Stratford Festival picksShaw Festival picks

In much of North America, professional summer theatre means either silly theatre – lighthearted farces to catch near the cottage or cabin – or Shakespeare in/on/by [insert park or other outdoor location here].

Southern Ontario, however, has had its own thing going for a very long time now. Its two major destination repertory theatres, both of which are marking milestones this year, usually lure audiences from across the continent with a mix of classics, musicals, contemporary and new plays in high-quality productions.

The Stratford Festival, which held its first season in Stratford in 1953, is celebrating its 70th season in 2022, while the Shaw Festival, which launched in Niagara-on-the-Lake in 1962, is celebrating its 60th season.

No, that math doesn’t add up – with one festival counting the cancelled 2020 in-person season toward its total, and the other not.

In any case, the Stratford and Shaw anniversary cycles have now synchronized as they both hope they are on the road to recovery. The goal is simply to start building back toward pre-pandemic numbers, when Stratford might have sold 500,000 tickets a season and Shaw about 250,000 tickets.

In 2021, the Shaw Festival actually surpassed the Stratford Festival for the first time in terms of theatregoers – but that was boasting attendance of just 48,750 (at 445 performances), compared to Stratford’s 34,095 (at 274 performances). This first-place finish was an anomaly due to unusual and shortened seasons – and is unlikely to be repeated soon. (Shaw’s theatres are smaller than Stratford’s.)

The Stratford Festival, which managed a significant surplus in 2021 but must still dig itself out of a whopping 2020 deficit, has a slimmer than usual 10-show season planned for 2022. Artistic director Antoni Cimolino recently had his contract extended by two years to 2026, so he can fully get the festival righted before handing over the reins.

The Shaw Festival, meanwhile, is going bigger than ever in 2022 under artistic director Tim Carroll: Its programming, unusually, began in February and will run all the way to the end of December. (This is helped by the wine-country theatre company having had an easier ride of it the last two years due to a fortuitous purchase of pandemic insurance.)

Here are the shows I’m most looking forward to seeing on each of the stages at the festivals this summer.

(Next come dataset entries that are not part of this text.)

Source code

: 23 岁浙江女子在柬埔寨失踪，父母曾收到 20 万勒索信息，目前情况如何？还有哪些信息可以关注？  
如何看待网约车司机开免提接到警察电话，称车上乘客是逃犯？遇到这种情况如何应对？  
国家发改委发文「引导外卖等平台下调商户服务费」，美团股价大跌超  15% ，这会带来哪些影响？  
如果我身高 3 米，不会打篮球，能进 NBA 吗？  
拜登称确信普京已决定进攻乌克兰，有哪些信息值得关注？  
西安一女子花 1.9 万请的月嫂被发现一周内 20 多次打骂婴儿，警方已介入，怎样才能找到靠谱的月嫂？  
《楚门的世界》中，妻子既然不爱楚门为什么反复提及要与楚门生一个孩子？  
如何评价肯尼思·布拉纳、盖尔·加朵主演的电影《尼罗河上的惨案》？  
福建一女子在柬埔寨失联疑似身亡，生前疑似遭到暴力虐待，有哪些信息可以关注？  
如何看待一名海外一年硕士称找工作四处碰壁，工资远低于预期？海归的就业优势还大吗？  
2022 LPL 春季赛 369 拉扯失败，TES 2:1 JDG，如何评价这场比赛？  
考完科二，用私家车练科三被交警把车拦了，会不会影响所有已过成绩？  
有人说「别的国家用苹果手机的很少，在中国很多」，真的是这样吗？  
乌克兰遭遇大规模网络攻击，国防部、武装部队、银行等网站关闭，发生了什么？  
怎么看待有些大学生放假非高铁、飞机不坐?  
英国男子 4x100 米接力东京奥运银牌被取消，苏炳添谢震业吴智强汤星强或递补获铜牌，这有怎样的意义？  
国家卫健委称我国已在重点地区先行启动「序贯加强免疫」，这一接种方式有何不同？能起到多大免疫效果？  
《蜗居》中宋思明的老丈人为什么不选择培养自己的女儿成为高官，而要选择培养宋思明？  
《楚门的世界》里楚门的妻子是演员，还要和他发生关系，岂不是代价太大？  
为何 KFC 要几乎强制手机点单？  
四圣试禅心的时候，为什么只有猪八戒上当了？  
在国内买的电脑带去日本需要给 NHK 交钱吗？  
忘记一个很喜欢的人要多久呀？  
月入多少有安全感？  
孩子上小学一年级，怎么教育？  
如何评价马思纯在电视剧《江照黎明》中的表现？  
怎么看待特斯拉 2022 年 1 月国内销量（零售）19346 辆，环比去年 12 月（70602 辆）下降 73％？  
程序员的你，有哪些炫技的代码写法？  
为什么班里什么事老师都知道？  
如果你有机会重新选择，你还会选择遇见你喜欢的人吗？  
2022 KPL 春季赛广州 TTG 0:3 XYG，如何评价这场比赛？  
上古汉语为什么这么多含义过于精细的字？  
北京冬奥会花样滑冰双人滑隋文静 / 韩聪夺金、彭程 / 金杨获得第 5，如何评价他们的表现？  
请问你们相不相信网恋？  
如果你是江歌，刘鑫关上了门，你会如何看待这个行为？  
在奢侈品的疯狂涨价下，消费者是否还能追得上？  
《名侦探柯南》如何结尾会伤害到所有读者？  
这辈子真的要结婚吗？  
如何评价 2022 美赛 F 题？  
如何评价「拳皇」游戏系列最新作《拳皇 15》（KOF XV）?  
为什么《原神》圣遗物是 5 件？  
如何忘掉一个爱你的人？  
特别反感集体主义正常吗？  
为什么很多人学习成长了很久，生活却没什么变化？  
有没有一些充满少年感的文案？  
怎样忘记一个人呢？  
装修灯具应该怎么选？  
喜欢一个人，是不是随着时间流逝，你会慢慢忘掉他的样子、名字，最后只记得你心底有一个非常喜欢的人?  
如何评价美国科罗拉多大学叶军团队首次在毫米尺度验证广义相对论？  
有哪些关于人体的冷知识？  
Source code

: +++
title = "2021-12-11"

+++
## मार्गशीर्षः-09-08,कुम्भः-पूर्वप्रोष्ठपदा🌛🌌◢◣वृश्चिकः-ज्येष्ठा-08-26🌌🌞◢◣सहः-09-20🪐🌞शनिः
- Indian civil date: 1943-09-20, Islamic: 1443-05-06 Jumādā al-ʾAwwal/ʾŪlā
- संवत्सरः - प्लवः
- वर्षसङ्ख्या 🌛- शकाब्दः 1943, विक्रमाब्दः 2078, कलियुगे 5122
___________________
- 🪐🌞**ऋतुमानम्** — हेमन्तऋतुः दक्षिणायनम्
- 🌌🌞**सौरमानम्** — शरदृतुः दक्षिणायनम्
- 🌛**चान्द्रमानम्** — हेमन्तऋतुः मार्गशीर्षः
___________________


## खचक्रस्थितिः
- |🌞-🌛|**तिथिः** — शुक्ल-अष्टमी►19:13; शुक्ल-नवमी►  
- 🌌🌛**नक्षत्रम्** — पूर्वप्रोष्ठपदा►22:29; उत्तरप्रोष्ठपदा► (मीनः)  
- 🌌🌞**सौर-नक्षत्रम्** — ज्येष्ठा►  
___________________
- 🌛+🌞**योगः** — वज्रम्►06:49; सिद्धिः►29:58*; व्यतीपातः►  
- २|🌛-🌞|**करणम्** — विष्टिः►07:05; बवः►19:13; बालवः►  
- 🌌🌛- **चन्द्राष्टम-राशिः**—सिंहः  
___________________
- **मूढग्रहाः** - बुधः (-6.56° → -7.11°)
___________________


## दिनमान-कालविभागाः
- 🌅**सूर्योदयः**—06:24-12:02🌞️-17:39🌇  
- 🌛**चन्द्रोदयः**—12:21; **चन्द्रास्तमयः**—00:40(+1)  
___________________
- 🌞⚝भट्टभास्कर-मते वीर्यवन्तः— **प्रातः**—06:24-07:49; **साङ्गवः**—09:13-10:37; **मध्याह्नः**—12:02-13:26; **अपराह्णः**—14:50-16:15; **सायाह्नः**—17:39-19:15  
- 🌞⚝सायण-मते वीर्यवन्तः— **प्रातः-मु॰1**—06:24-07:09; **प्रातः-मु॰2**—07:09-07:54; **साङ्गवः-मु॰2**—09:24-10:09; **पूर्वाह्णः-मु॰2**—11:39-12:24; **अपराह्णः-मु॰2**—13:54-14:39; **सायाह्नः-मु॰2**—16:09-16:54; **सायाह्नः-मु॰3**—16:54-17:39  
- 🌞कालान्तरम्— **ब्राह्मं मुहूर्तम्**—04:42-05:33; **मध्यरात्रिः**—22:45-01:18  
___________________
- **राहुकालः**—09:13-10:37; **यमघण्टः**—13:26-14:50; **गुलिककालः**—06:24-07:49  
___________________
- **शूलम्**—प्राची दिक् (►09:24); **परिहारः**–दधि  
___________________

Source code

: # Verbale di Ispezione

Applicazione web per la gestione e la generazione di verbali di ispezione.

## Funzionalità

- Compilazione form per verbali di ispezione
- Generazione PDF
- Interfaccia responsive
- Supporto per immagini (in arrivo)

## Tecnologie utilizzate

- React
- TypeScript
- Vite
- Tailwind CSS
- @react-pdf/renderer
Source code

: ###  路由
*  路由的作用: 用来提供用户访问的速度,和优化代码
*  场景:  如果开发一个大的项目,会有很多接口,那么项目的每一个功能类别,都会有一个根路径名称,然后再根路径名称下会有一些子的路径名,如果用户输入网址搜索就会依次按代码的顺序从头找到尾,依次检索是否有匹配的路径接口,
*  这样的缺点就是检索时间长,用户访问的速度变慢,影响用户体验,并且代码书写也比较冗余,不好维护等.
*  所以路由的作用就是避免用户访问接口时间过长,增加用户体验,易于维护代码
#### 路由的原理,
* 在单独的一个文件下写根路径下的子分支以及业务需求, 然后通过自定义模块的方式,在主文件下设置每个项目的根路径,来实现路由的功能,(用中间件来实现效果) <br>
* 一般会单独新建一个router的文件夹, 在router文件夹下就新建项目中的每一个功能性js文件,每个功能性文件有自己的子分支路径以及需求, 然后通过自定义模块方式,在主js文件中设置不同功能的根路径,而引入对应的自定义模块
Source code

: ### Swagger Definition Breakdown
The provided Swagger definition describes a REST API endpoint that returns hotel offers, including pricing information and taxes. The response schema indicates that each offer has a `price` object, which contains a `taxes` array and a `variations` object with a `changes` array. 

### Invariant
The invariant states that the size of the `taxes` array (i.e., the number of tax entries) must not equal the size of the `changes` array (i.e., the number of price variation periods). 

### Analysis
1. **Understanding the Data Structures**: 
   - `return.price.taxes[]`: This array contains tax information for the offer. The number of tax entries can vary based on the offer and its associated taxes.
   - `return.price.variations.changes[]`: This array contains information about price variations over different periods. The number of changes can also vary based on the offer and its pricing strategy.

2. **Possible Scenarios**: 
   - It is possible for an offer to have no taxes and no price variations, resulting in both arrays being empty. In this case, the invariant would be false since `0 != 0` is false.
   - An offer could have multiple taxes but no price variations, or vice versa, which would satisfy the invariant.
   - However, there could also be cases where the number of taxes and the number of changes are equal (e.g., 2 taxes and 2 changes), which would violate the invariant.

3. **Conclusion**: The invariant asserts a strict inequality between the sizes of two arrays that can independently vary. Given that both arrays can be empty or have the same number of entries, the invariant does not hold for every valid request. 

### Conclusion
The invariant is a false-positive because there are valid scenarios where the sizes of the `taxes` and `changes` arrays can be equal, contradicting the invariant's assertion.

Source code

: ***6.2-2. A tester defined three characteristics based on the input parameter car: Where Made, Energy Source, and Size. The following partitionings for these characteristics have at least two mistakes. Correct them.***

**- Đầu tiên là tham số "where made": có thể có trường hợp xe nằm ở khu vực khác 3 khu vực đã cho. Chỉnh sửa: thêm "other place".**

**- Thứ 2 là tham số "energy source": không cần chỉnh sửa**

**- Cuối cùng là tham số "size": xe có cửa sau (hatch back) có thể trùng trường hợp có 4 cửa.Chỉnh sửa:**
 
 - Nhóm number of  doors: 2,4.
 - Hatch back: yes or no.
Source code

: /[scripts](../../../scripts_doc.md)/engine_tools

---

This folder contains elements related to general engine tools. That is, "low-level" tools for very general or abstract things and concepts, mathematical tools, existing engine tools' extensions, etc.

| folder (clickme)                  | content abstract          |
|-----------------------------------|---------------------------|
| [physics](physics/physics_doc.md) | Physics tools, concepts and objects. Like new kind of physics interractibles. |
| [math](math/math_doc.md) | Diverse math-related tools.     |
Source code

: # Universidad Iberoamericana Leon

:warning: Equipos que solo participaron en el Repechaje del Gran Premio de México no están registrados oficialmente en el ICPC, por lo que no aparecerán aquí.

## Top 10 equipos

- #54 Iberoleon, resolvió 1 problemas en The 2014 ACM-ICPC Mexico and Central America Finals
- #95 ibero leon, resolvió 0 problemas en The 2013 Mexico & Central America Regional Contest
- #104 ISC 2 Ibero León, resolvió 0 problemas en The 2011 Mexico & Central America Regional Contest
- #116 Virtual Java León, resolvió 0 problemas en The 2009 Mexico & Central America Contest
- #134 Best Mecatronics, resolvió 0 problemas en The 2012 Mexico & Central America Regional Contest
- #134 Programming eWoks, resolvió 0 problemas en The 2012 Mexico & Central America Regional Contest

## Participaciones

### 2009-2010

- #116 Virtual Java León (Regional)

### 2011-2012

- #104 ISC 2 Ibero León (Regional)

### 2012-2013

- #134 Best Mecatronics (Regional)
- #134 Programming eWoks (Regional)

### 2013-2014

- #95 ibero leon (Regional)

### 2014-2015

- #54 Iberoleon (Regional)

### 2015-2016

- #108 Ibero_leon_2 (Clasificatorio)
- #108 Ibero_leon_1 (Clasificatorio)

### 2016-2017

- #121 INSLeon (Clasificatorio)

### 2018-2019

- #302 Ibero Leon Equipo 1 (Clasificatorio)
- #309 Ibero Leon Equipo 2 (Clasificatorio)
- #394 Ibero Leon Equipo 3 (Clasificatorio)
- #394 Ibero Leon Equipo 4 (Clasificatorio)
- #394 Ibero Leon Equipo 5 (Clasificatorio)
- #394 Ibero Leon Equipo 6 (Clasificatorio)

Masks and proof of vaccination are required at both festivals – but that may change, so be sure to check the theatres’ websites for updated information on all fronts this summer.

STRATFORD FESTIVAL PICKS

Chicago at the Festival Theatre.
Currently in previews. Runs to October 30. Opens June 3.

Two years ago, when Stratford first planned to produce this Kander and Ebb jazz era-set classic, I probably wouldn’t have placed it ahead of Hamlet or Molière’s The Miser on a list of anticipated productions. But my desire for a little razzle-dazzle has been steadily building during the pandemic. Plus, who knows when we might see director and choreographer Donna Feore show off her stuff on the Festival Theatre’s thrust stage again – as she’s got two Broadway tryouts on the go in the United States.

Little Women at the Avon Theatre.
In previews from June 11. Runs July 7 to October 29.

Playwright Jordi Mand’s new adaptation of Louisa May Alcott’s beloved novel Little Women (and its sequel Good Wives) will definitely be the best play in the Avon this season, because it’s the only play in the 1083-seat proscenium theatre this season. I loved what director Esther Jun did with the family show in the open-air at the festival last summer, however, and am excited to see what she does theatrically with the story of Jo, Meg, Amy and Beth following Greta Gerwig’s well-received movie adaptation.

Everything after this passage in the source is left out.